The `history` field contains the agent's actions and observations at each iteration, including the commands executed, file edits, and the agent's thoughts.

The `eval_exit_code` and `eval_output` fields provide information about the execution of the evaluation command and its output.

The `metrics` field contains the parsed evaluation metrics from the `eval_output`.

## Customization

You can customize the evaluation script by modifying the `evaluation/benchmarks/ml_bench/run_infer.py` file. This script handles loading the ML-Bench dataset, running the agent on each task instance, and saving the evaluation outputs.
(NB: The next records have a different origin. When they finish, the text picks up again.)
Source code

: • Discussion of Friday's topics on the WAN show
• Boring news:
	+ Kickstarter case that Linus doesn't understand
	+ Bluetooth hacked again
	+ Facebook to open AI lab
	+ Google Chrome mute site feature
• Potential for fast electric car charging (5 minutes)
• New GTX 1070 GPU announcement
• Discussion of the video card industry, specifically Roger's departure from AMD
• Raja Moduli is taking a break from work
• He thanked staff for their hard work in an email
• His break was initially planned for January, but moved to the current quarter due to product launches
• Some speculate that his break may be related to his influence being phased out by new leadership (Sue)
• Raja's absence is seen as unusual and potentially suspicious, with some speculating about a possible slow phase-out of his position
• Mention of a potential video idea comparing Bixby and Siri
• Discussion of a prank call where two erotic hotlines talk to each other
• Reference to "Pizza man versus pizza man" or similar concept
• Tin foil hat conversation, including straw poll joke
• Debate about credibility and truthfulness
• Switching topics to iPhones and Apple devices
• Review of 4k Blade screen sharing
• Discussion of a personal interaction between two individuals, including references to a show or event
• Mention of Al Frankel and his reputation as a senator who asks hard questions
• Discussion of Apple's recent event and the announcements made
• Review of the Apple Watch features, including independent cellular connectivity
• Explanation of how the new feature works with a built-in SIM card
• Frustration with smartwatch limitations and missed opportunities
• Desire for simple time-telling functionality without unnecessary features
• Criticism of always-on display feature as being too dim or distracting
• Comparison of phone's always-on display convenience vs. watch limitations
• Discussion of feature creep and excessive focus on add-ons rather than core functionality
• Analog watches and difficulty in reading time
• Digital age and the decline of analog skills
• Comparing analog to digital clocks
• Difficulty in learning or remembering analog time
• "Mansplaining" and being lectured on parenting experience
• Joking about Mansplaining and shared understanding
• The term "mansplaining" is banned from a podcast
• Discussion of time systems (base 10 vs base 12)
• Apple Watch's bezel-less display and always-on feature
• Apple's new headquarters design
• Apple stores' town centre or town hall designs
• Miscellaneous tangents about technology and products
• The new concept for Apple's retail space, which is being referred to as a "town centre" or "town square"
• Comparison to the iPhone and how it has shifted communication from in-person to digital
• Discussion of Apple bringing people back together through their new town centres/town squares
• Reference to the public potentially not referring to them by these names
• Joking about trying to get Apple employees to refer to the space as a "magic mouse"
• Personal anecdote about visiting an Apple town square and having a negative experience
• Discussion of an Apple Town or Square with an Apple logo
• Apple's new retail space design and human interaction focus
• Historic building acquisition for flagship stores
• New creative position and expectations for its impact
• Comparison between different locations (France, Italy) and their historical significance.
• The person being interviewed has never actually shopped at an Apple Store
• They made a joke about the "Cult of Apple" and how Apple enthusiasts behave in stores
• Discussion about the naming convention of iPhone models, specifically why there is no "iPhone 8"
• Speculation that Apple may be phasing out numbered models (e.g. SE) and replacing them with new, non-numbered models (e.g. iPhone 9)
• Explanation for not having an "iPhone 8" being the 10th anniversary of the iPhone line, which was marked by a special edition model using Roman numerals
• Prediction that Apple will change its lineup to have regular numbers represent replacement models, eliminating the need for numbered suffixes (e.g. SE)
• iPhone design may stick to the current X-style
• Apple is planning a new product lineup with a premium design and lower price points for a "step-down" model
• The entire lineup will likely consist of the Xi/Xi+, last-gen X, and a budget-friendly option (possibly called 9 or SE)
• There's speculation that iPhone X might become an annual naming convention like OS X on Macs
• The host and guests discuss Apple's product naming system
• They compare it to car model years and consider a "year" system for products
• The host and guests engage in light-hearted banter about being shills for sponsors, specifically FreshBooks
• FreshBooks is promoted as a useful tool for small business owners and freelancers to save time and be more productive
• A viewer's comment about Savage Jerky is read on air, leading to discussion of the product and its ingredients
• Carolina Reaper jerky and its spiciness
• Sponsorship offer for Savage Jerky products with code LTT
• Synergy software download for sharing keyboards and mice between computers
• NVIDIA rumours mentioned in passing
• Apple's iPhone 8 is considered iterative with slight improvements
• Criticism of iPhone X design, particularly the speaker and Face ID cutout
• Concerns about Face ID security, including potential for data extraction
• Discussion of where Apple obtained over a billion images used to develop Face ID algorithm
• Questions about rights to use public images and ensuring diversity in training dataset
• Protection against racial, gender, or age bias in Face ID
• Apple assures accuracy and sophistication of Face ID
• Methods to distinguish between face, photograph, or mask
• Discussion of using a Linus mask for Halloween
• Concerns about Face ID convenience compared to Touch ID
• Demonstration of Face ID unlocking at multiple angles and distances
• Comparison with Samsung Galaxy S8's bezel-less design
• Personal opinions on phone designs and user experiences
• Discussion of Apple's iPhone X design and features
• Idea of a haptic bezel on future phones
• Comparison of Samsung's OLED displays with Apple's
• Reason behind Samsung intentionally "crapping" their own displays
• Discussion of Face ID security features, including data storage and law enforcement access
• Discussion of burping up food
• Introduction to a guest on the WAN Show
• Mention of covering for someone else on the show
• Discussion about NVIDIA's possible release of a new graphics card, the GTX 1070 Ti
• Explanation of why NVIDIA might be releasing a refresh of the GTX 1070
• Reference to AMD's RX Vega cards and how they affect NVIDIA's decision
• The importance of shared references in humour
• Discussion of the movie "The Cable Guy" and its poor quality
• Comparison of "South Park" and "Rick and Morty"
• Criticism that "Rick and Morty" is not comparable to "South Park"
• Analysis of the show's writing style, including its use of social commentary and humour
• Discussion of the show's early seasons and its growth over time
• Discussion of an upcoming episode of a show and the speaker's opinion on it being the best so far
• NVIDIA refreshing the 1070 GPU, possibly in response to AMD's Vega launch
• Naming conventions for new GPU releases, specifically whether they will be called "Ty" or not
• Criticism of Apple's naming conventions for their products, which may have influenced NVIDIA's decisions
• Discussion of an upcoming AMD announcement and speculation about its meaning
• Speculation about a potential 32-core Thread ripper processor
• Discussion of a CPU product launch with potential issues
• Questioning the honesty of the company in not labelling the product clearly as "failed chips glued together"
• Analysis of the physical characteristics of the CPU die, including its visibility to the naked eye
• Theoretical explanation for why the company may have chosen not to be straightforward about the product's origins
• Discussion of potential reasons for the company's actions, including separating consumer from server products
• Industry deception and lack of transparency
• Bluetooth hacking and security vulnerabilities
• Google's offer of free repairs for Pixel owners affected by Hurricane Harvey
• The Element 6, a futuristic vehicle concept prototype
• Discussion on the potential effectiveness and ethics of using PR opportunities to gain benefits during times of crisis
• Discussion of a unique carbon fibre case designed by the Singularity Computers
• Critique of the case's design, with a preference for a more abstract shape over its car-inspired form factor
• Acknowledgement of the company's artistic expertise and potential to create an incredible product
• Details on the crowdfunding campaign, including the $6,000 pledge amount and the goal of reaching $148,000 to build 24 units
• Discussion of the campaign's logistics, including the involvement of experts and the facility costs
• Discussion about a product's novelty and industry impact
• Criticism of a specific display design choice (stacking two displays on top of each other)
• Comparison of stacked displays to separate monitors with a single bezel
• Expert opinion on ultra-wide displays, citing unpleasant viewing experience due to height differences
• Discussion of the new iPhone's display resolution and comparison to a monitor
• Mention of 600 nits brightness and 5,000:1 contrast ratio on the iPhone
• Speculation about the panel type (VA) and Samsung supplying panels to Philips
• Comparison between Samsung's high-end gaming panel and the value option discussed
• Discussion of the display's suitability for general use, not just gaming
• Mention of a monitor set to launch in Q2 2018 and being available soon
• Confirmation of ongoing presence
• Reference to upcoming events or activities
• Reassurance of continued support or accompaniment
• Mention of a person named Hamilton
Feel free to adjust the configuration, logging, and output formatting to suit your needs.

## Contributing

If you encounter any issues or have suggestions for improvements, please open an issue or submit a pull request on the [GitHub repository](https://github.com/gersteinlab/ML-bench).

## License

This project is licensed under the [MIT License](LICENSE).